I call these pools of loud mouths the mob: i.e. the set of disaffected intelectuals and artists who actually provide the most substanative analysis of an emerging topic. The identity bloggers is only one example. These are very tenous groups. They have common cause in so far as they are working on the same problem; but in many cases they have no common cause around how to solve that problem. Such groups – ones with a common problem but very little consensus about the right solution – are of course extremely intereting.

All the other planet’s I’ve encountered have, go in, agreed on a common body of work they are engaged in. Planet Apache for example is a tiny subset of the Apache committers; it’s a minor complement to the real thing that brings that group together.

Mob sites are a different kettle of fish. The mob members aren’t organized into a coherent group. Recall that my definition of a mob says they are “disaffected.” The benefit of going to the mob for information about a topic arises out of their collective lack of loyality to any given solution.

Many years ago my wife was in charge for a while of an “Artists Collaborative.” A phrase I consider the penultimate oxymoron.

So the really fun idea here is that mob sites might be brought into existance without resolving that disaffection. It looks entirely straight forward that one can create very very light weight collaboration forums from out of the work of entirely disaffected artists that happen to be working on that problem. Distilling the liqour of the mob’s conversation on a given topic without forcing the mob’s members to join a drinking club.

Fundable

Why don’t neighborhoods have a collectively owned tool shed? My neighbors and I own the most amazing amount of idle captital equipment! We each have our own hedge trimmers, snow blowers, lawn mowers, etc. etc. It is mind boggling! I’ve been puzzling about this question for years and years, because this question is a good small proxy for many big questions.

A varient of the tool shed question is snow removal. Why don’t neighbors band together to hire somebody to plow their sidewalks and driveways. There is an interesting liturature on that question. It is a really hard problem. Consider this simpler one. Say three families are interested in planting a tree. Take as a given that the cost for the tree is $200. With the help of powerful mind reading techniques we know exactly what each family is willing to donate for this project. The numbers are: $100, $75, and $50. So in theory there is enough money ($225) to plant the tree. In practice the tree is very unlikely to get planted. The project falls apart as issues of equity, fairness, debt, etc. enter into the negotiation.

One way to solve this problem is to insert a middleman. He can then obscures who paid what. Community activists often fill that role. They keep the secret. If that information got out the whole project would fall apart. If you want to kill a community activity just force the contribution levels of the various participants out into the open!

The tool shed question is more complex than the tree planting project.

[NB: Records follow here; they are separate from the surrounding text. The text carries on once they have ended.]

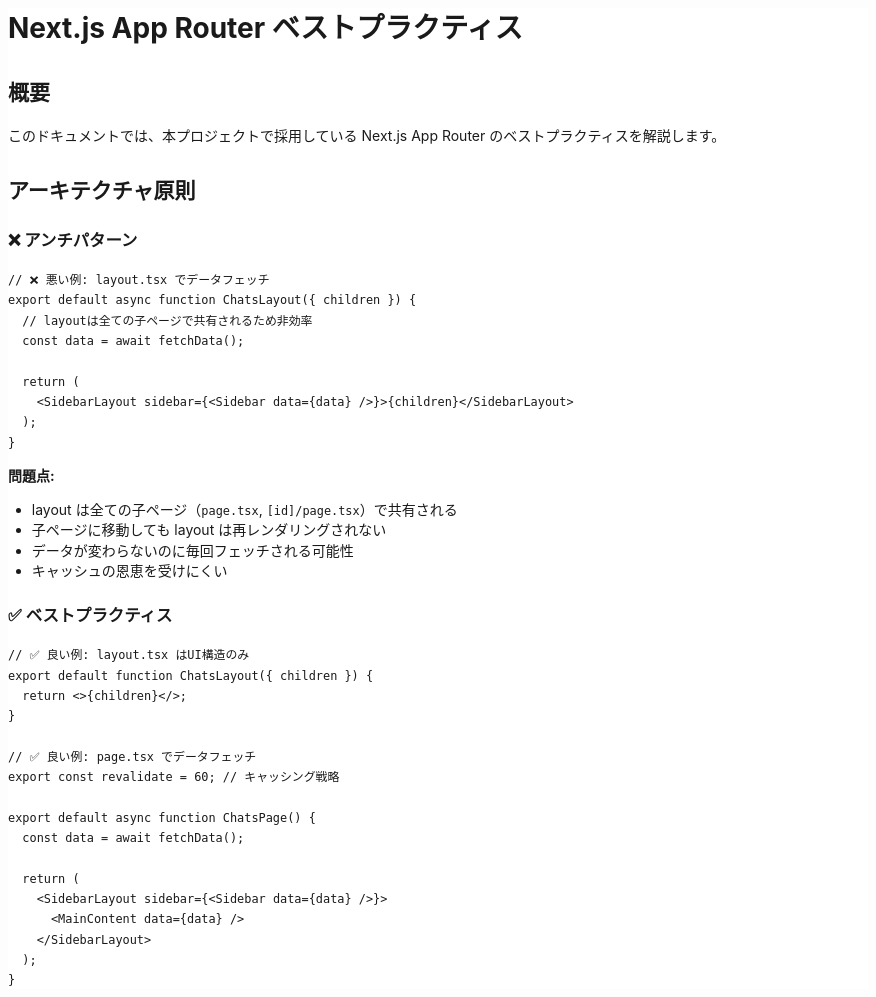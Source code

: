 # Next.js App Router ベストプラクティス

## 概要

このドキュメントでは、本プロジェクトで採用している Next.js App Router のベストプラクティスを解説します。

## アーキテクチャ原則

### ❌ アンチパターン

```tsx
// ❌ 悪い例: layout.tsx でデータフェッチ
export default async function ChatsLayout({ children }) {
  // layoutは全ての子ページで共有されるため非効率
  const data = await fetchData();

  return (
    <SidebarLayout sidebar={<Sidebar data={data} />}>{children}</SidebarLayout>
  );
}
```

**問題点:**

- layout は全ての子ページ（`page.tsx`, `[id]/page.tsx`）で共有される
- 子ページに移動しても layout は再レンダリングされない
- データが変わらないのに毎回フェッチされる可能性
- キャッシュの恩恵を受けにくい

### ✅ ベストプラクティス

```tsx
// ✅ 良い例: layout.tsx はUI構造のみ
export default function ChatsLayout({ children }) {
  return <>{children}</>;
}

// ✅ 良い例: page.tsx でデータフェッチ
export const revalidate = 60; // キャッシング戦略

export default async function ChatsPage() {
  const data = await fetchData();

  return (
    <SidebarLayout sidebar={<Sidebar data={data} />}>
      <MainContent data={data} />
    </SidebarLayout>
  );
}
```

The tree is a one shot event, while the tool shed has all kinds of policing, maintainance, liablity, etc. etc. aspects that add complexity. Worse they add uncertainty and we all know that’s deadly to action. One reason I find Circle Lending an interesting business is how they reduce the uncertainty by doing the loan servicing if one or more people agree to lend money to an activity.

So. Take notice of Fundable.org today. They provide a place you can go if you want to raise a lump of cash, via contributions or donations. If they could keep the secret then they could be used to solve the tree purchase example.

Group purchasing is very common in the online car tuning communities. One guy offers to collect the funds from a group for a make a bulk purchase of something. Often this is an accessory that, for example, you can only buy in Japan were the car was made. He then orders, splits out the parts, and ships them off to the group members. This is exactly like community activists acting as middleman. The guys that organize these things keep secret the varations of the various participants. I notice a lot folks who do this use paypal to collect the funds. So does fundable.org.